As a gamer myself, I have always found this argument ridiculous when applied to cases like school shootings where, in a desperate attempt to find someone to blame (somehow overlooking the shooters as targets), people almost invariably turn to violent video games, overlooking the fact that out of the millions of people who play video games only a small fraction go on to actually shoot up a school. However, a video I saw a couple of months ago did make me stop to reconsider my opinons.

In April of this year the anonymous watchdog organization WikiLeaks released terrifying footage from the gunsight camera of a US apache helicopter over New Baghdad from July, 2007. The footage shows the view from the helicopter of some airstrikes it carried out which resulted in the deaths of at least eighteen people, two of whom were journalists, and includes audio of the radio communications going on at the time.

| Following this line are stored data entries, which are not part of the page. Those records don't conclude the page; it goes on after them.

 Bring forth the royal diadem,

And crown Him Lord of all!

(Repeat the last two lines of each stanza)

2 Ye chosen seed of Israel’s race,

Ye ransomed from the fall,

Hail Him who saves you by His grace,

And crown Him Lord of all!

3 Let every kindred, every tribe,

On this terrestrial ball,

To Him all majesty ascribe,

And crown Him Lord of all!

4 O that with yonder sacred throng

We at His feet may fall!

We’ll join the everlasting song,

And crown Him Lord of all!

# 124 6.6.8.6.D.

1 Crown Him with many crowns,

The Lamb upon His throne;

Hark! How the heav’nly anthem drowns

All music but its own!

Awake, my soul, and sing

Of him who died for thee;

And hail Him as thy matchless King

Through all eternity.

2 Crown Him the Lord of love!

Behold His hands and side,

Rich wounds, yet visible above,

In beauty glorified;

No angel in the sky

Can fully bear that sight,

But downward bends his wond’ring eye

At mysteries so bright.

The airstrikes represented yet more in a long line of miscalculated attacks resulting in civilian casualties, but most disturbing was the insight into the minds of the soldiers carrying out the attacks, as the shooters can be heard being glibly encouraged to "Keep shootin'", and laughing when a target is hit.

The exchange that can be heard sounds frighteningly like what might be heard from a group of people playing one of the many video games that simulate war. With games getting more and more realistic, the view from the reach apache helicopter looks very similar to what would be seen on screen, and while I don't believe that the trained soldiers that can be heard in the video didn't understand the difference between a game and real life, their general tone and reaction to the situation resembled to an unsettling degree what could be found in reaction to a realistic video game.

Sunday, September 12, 2010

Hegemony (9/12/10)

The concept of hegemony, and more specifically the quality of it as a means for the ruling social classes to control the assumptions and ideologies presented to the public, helps reveal the economic and social assumptions typically made in commercials for weight-loss products, such as in this advertisement for Nutrisystem:


In examples like this, hegemony manifests itself as the basic underlying principles that allow ads like this to affect consumers on a gut level (no pun intended) while actually saying very little. People with the power to control advertising are able to frame certain ideas as inherently true consistently enough that those at whom advertising is directed have little choice but to agree. Once certain principles are established in popular culture and media, advertisers can rely on common thought processes produced by these principles to make advertising very easy.

In the case of this particular ad, the advertisers are expecting consumers to associate the pictured woman's apparent happiness with her (supposedly) newfound slim figure and conclude that weight loss like hers is the key to such happiness. More telling are the references to Nutrisystem's low price. The phrase "for as low as" carries the subtextual message that such a price means that a limited budget is not an excuse not to be slim, even though obesity as an epidemic affects more people in lower socioeconomic classes, due in large part to the relative prices of healthy vs. unhealthy food.

Monday, August 30, 2010

First post

My reason for taking this class, probably many people's reason, is that it is required for the higher level media studies classes, and media studies classes are probably the best academic application of my near-obsession with movies, television, radio, and the internet. Being required to go to screenings of movies and TV shows in what would otherwise be my free time is so far from an inconvenience as to be more like an unexpected bonus. I don't know that I could explain why I am as interested in media and the way it affects and is influenced by society, but it is a fascination of mine. That is why I am taking this class.